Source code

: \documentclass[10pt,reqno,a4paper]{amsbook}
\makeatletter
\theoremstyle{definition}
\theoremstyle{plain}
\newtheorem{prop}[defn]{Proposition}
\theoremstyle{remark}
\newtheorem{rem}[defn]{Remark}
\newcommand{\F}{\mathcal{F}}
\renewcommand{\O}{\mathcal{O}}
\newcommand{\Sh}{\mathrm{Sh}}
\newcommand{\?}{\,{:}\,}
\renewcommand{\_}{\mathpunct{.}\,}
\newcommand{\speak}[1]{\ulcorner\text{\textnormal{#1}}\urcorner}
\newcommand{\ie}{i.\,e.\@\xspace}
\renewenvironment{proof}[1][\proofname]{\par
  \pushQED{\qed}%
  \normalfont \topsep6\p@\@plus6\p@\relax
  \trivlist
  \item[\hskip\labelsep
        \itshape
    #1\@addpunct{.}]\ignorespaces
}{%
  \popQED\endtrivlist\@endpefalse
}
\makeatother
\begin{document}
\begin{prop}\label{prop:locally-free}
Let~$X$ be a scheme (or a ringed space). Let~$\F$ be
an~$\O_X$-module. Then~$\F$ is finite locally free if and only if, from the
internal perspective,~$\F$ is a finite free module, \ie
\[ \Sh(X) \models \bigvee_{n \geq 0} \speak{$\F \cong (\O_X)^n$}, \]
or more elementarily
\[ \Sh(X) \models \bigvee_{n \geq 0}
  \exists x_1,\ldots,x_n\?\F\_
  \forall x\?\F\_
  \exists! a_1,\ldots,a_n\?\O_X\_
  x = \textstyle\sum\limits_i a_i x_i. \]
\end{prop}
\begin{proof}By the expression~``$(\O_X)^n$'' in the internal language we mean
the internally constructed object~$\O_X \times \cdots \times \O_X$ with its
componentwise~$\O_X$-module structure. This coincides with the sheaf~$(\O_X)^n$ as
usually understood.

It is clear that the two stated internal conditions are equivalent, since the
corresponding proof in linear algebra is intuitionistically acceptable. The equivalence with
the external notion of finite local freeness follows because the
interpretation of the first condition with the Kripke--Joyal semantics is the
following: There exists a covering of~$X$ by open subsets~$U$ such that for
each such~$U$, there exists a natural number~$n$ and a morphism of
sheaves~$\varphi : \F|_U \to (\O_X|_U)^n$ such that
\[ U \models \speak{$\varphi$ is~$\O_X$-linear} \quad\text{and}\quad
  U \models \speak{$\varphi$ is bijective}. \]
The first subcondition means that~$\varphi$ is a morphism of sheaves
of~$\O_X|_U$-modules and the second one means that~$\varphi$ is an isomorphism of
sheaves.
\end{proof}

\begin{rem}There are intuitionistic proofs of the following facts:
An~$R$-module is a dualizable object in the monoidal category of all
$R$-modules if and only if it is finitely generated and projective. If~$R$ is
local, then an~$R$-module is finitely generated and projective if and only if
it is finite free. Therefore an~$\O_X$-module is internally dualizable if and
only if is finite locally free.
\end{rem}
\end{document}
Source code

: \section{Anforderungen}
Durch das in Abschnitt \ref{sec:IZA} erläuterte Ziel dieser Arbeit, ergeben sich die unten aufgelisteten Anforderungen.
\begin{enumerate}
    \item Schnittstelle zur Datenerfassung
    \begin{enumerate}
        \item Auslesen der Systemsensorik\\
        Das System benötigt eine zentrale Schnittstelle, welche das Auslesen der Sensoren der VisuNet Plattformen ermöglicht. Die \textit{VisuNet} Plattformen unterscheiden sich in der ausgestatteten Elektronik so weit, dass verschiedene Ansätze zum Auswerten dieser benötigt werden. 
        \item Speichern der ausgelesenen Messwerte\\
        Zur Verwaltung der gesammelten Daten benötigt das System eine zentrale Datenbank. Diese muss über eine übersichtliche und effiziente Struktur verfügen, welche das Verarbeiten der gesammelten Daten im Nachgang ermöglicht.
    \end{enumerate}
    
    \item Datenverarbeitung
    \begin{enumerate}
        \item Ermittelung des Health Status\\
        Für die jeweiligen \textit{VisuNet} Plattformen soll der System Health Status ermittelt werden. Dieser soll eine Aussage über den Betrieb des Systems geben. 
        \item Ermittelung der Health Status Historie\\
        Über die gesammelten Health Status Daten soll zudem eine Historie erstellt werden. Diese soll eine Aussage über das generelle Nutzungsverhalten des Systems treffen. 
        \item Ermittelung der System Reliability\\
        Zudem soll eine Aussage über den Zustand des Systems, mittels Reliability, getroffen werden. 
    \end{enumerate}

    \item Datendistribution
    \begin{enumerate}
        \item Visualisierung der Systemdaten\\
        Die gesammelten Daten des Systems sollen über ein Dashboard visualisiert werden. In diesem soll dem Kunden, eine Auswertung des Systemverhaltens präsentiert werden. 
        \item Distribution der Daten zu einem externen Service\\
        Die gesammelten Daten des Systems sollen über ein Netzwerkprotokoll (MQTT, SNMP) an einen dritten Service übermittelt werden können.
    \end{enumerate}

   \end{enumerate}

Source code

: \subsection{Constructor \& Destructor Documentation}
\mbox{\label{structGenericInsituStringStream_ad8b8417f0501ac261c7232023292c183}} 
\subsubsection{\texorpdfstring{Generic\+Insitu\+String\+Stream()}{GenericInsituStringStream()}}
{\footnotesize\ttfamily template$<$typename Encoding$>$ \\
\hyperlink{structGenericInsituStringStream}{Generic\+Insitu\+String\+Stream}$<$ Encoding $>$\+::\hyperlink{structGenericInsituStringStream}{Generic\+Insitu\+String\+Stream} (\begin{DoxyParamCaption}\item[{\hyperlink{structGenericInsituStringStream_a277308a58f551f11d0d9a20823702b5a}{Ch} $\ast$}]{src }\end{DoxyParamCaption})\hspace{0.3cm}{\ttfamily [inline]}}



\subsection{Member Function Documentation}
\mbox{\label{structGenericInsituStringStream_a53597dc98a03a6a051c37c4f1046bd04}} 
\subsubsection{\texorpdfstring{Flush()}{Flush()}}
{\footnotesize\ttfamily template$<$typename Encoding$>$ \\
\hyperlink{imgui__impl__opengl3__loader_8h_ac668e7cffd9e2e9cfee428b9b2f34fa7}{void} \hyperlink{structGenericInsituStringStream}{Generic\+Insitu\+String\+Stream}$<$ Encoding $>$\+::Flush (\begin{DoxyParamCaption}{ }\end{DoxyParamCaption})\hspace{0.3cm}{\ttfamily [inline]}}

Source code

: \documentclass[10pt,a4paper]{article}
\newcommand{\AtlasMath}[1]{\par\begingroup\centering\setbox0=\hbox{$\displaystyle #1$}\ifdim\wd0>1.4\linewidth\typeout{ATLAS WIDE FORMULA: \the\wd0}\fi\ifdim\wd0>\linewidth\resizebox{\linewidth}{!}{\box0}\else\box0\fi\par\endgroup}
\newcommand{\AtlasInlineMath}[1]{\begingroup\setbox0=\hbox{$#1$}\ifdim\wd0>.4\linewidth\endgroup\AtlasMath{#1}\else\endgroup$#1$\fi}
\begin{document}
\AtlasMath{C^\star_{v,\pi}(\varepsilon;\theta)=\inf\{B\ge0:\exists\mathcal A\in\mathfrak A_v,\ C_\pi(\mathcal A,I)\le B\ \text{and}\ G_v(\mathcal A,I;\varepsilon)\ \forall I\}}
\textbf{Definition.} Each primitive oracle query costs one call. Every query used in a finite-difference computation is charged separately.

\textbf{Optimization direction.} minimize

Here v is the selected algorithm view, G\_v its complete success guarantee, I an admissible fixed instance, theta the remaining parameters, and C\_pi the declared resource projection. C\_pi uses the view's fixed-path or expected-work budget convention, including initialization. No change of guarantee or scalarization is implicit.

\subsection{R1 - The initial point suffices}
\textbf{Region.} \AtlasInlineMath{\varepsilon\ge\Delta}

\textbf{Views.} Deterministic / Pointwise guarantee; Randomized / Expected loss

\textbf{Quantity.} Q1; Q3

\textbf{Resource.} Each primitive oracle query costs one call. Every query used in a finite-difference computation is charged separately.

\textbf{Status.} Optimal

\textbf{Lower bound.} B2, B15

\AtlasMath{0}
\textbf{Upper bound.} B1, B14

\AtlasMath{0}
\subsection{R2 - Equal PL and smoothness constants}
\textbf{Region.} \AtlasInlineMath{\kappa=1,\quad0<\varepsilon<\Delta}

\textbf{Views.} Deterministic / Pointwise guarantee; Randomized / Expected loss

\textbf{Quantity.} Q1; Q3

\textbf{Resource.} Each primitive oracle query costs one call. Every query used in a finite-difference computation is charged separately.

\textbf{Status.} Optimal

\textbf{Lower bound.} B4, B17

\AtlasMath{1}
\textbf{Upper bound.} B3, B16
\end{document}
# # # #
Leave out every line before the one containing "Here v is the". Transcribe that line and all lines after it through the end of the data above, exactly.

Here v is the selected algorithm view, G\_v its complete success guarantee, I an admissible fixed instance, theta the remaining parameters, and C\_pi the declared resource projection. C\_pi uses the view's fixed-path or expected-work budget convention, including initialization. No change of guarantee or scalarization is implicit.

\subsection{R1 - The initial point suffices}
\textbf{Region.} \AtlasInlineMath{\varepsilon\ge\Delta}

\textbf{Views.} Deterministic / Pointwise guarantee; Randomized / Expected loss

\textbf{Quantity.} Q1; Q3

\textbf{Resource.} Each primitive oracle query costs one call. Every query used in a finite-difference computation is charged separately.

\textbf{Status.} Optimal

\textbf{Lower bound.} B2, B15

\AtlasMath{0}
\textbf{Upper bound.} B1, B14

\AtlasMath{0}
\subsection{R2 - Equal PL and smoothness constants}
\textbf{Region.} \AtlasInlineMath{\kappa=1,\quad0<\varepsilon<\Delta}

\textbf{Views.} Deterministic / Pointwise guarantee; Randomized / Expected loss

\textbf{Quantity.} Q1; Q3

\textbf{Resource.} Each primitive oracle query costs one call. Every query used in a finite-difference computation is charged separately.

\textbf{Status.} Optimal

\textbf{Lower bound.} B4, B17

\AtlasMath{1}
\textbf{Upper bound.} B3, B16
\end{document}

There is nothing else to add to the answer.